İstanbul'um benim!
Ne zaman İstanbul'a olan sevgimi yazsam İzmirli okuyucularımızla papaz oluyoruz ama ne yapayım, vaziyet bu! İzmir'i de çok seviyorum ama kör olası medar-ı maişet motoru, ekmek parası davası... Sırf bende değil, İzmirli dostlarımda da hata var ama, onlar da İzmir'in fanatikleri olarak temayüz ediyorlar.
***
Bütün samimiyetimle itiraf edeyim. Sonunda İstanbul'a neden bu kadar tutkulu olduğumu galiba anladım. İngiliz Mercer Human Consalting isimli danışmanlık şirketi, geleneksel araştırmasını yayınladı. Dünyanın önde gelen kentlerini, yaşam kalitesi ve sağlık kalitesi açısından sıralıyorlar. Toplam olarak 40 kadar kriteri ele alıyorlar, hastane sayısı, kişi ve toplumsal güvenlik, tıbbi yardım, temiz su kullanımına bile bakıyorlar.
***
İşte sonuçlar: İstanbul, 215 şehir arasında, yaşam kalitesi sıralamasında 13 sıra geriye düşerek 121. sırada yer alıyor.

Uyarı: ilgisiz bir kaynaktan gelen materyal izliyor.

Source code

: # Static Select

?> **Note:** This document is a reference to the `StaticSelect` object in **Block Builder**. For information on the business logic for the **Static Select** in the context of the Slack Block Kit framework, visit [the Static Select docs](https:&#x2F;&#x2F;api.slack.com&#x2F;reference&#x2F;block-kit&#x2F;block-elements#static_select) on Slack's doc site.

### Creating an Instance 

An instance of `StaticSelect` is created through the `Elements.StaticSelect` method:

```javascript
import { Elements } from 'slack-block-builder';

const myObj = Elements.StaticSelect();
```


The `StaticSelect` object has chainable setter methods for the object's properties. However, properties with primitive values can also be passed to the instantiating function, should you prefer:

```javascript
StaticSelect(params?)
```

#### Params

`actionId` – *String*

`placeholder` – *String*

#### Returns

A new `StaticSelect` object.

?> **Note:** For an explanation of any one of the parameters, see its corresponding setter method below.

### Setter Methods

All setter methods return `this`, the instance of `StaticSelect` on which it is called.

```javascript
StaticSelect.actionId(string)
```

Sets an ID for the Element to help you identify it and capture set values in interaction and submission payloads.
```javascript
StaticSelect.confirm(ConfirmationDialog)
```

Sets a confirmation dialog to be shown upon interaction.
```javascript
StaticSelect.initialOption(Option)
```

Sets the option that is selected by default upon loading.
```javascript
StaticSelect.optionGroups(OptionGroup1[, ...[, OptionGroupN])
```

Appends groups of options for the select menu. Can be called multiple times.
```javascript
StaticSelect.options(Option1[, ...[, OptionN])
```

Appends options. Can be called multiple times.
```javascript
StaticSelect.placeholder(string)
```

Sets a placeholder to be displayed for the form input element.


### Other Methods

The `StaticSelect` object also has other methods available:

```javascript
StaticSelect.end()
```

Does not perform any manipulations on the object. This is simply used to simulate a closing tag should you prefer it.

Sağlıklı yaşam açısından da 93. sırada... Yaşam kalitesinde ilk 10 şehir, Zürich (İsviçre), Cenevre (İsviçre), Vancouver (Kanada), Viyana (Avusturya), Auckland (Yeni Zelanda), Dusseldorf (Almanya), Frankfurt (Almanya), Münih (Almanya), Bern (İsviçre), Sidney (Avusturya)...
***
Sıralamada Paris (33.), Tokyo (34.), Londra (39.), Sao Paulo (114.), Sofya (116.) ve İstanbul (121.)
***
Bu tabloya bakıp da, İstanbul yaşanmaz bir yer haline geldi, diye dövünecek değilim. Çünkü, İstanbul daha iyi bir durumdaydı da, kötüledi diye düşünmüyorum. Kendimle ilgili çıkardığım sonuç şu: Böyle başa böyle tarak. İstanbul'u, galiba bu salaş durumda olduğu için çok seviyorum. Seni krallar gibi yaşatırız ama Bern'de, deselerdi, hayatta kabul etmezdim.